White Balance: White balance can be adjusted in several ways. One way is to just go to the dropdown menu at the top of the Basic Panel and try the different options there.
Another way is to use the White Balance tool located in the toolbar. But first start by holding down the Shift key and double-clicking on the white slider button. Then do the same on the black slider button. This gives you a starting point. Then, use the White Balance tool (3rd from the left on the toolbar) and click on something in the image that is18% or light gray. If the RGB numbers (at the top righthand side of the screen) are all the same, you have clicked on something that is 18% gray. Carl would argue, however, that this is a creative choice.
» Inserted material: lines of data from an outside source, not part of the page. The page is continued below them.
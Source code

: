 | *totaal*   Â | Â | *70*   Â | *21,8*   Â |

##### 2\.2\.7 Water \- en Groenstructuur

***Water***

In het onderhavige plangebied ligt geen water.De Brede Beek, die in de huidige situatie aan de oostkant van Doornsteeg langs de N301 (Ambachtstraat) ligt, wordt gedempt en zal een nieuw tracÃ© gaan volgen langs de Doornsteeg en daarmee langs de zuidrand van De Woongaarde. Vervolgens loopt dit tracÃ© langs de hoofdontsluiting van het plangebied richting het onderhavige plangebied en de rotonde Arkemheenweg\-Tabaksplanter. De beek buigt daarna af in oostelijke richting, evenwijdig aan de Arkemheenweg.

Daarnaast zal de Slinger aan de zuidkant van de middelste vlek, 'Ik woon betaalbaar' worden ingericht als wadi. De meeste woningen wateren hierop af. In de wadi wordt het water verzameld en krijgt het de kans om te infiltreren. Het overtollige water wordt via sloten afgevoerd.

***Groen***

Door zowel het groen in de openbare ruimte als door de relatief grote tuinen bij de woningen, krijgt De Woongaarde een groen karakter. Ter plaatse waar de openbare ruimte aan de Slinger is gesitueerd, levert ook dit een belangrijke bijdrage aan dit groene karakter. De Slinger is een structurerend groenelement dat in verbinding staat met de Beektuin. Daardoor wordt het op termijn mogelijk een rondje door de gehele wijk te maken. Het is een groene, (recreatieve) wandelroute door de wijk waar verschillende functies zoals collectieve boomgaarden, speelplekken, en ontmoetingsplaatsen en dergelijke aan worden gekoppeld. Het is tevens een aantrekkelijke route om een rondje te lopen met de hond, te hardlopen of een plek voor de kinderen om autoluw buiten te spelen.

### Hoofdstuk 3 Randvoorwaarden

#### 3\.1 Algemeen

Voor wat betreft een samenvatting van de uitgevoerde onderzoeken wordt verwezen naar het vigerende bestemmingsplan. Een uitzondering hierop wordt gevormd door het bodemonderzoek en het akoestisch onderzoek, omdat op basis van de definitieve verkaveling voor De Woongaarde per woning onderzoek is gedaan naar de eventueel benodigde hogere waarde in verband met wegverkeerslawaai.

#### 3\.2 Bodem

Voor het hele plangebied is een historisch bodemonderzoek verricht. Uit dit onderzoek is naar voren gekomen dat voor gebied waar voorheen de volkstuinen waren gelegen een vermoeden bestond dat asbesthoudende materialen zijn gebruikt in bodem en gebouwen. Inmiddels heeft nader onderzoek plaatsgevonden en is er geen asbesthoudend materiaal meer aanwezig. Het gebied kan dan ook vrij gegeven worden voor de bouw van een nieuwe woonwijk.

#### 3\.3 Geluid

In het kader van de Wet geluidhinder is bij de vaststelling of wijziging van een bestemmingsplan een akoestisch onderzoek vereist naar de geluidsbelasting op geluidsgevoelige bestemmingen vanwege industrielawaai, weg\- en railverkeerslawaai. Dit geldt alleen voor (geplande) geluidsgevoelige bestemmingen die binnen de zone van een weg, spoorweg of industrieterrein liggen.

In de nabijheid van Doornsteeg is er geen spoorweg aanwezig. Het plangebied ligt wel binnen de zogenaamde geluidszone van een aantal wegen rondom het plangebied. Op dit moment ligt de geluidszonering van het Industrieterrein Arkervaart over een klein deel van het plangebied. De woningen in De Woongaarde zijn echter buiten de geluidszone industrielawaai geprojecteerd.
So basically, click on different parts of the image until you find something that satisfies you!
Straighten Tool: (7th from the left on the Toolbar) can be used to straighten an image by dragging it along a straight line in the image that should be either straight across (horizontal) or straight up and down (vertical.)
Spot Removal Tool: (8th from the left on the Toolbar) can be used to remove spots or blemishes on the image. Make the circle only as big as needed to cover the spot to be removed (using the left and right brackets keys) and then click on the spot.
Batching: Another thing that can be done in Camera Raw is batch processing a group of photos. Say you have a group of photos that were all taken at the same time in the same kind of lighting and you will need the same basic adjustments to all of them. In Bridge, Ctrl-click on each image that you want to batch process to select it. Now open them in Camera Raw by either right clicking and selecting Open in Camera Raw or going up to File – Open in Camera Raw. At the top lefthand corner of the screen you can click on Select All, then click on Synchronize. A menu will appear and you can then check all of the boxes for the adjustments that you want to synchronize. Then make your adjustments. All of the selected photos will be adjusted!
Anik Sales, who handles our social media accounts, (Facebook and Instagram) urged those who would like to have their images featured on these sites to post them in Flickr. Also members who have a business that they would like to promote, please send your website link and information to Anik as well.
The January photo assignment was “The Magic of Christmas”. The winners were:
3rd place – Lisa Snider, 2nd place – Anik Sales, and 1st place – Mike Jones.
Congratulations to the winners! Your names have been added to the drawing for the end of the
year prize of a boxed version of ProShow Producer (a $250 value). The 1st Prize Winner will also be this month’s Facebook cover photo for the month.
The winner of the Pro-Show Producer for the 2016 photo assignments was Tammi Gorsak.
The February photo assignment is “Creative Composition”.
A slide show entitled “2016 Netherlands and Belgium” was presented by Melissa Chin.